Ma le cose sembrano cambiate, all’improvviso Chiara ha la sensazione che Barbara nasconda un segreto anche se non può immaginare quanto sia tragico. Con l’aiuto della sua amica, Barbara affronta quello che sembra il dolore più grande della sua vita prima che tutto all’improvviso cambi di nuovo e metta alla prova il suo equilibrio, la sua forza. Lottando per anni con i sensi di colpa, e i ricordi dolorosi che si affacciano in ogni momento della giornata, Barbara comprende quanto sia fortunata ad avere nella sua vita amore e dedizione, grazie a Chiara.


Recensione

Quanti prima e quanti dopo viviamo mano a mano che la storia di Chiara e Barbara si chiarisce e si dipana come un filo magico, teso dalle sapienti mani dell’autrice? Se un romanzo è bello te ne accorgi leggendo anche la sinossi che lo riassume. Anche da lì riesci a capire se la storia che vuoi recensire ti piacerà a meno. Non sempre l’intuito si rivela giusto, ma il più delle volte è così. Poi inizi a leggere il prologo e ti accorgi che non puoi più fare a mano di andare avanti e, se sei costretta a smettere,provi anche un fastidio fisico, perché vuoi sapere a tutti i costi cosa si nasconde dietro qualche parola,a un accenno, a un avvertimento. Emiliana Erriquez è brava e sa scrivere. Non ci sono sbavature, non ha esitazioni, cedimenti, incertezze, quando narra. Ci prende per mano e ci introduce nella vita delle due ragazzine, che poi diventano donne e che scoprono che esiste un prima e un dopo e che, questo passaggio, può essere doloroso, ingiusto, violento e destabilizzante. Gli altri personaggi, seppur ricoprendo un ruolo importantissimo all’interno della storia, in un certo modo restano in secondo piano, fanno da comparse, da contorno a quella che è la storia di due amiche che sono legate da un amore profondo, che riesce a far impallidire anche quello che loro provano per gli uomini di cui si innamorano, ognuna con un epilogo diverso… o forse no. 
“Il mare è sempre lì che ti guarda” va metabolizzato, assorbito, accettato. È un romanzo che tocca aspetti della vita che ognuno di noi ha vissuto e che potrebbe rivivere, rileggendoli. Un’altra meravigliosa, grande e immensa protagonista di questa  storia è la Puglia, che l’autrice descrive con pennellate degne di uno dei migliori impressionisti.

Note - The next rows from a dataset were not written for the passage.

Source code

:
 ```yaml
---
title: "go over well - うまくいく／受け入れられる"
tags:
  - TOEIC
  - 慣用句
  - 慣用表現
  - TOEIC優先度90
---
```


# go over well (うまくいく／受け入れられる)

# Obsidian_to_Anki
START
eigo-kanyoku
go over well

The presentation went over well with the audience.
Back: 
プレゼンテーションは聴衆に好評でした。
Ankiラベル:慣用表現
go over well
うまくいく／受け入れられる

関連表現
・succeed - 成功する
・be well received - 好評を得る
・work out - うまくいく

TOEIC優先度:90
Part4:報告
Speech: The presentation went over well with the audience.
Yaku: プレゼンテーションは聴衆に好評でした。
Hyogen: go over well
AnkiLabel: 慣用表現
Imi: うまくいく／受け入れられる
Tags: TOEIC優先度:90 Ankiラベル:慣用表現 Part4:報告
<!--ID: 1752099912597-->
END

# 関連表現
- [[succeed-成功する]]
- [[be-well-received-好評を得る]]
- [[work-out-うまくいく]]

La Puglia la senti, la vivi, senti il calore del sole sulle pietre bianche, sui muretti a secco, sulle strade di campagna. La senti e la vedi, e percorri le sue strade insieme a Chiara e Barbara, mentre loro scorrazzano in giro, dapprima su un vecchio “Ciao” e poi su un'auto, quando si ritrovano, dopo un periodo di lontananza. 
"Il mare è sempre lì che ti guarda" è un romanzo completo,profondo, attento e tecnicamente ben costruito. È un romanzo da consigliare a tutte le persone che hanno voglia di emozionarsi e di vivere una storia “vera” e “reale”, che non ha il sapore di una fiaba, ma quello della vita, che fa piangere, sorridere, arrabbiare,scoraggiare e infine sperare.
Se proprio dovessi fare un appunto, oserei dire che, personalmente, non  amo la "d" eufonica, ma, come diceva qualcuno, queste sono quisquilie. 


Cinque stelle con lode.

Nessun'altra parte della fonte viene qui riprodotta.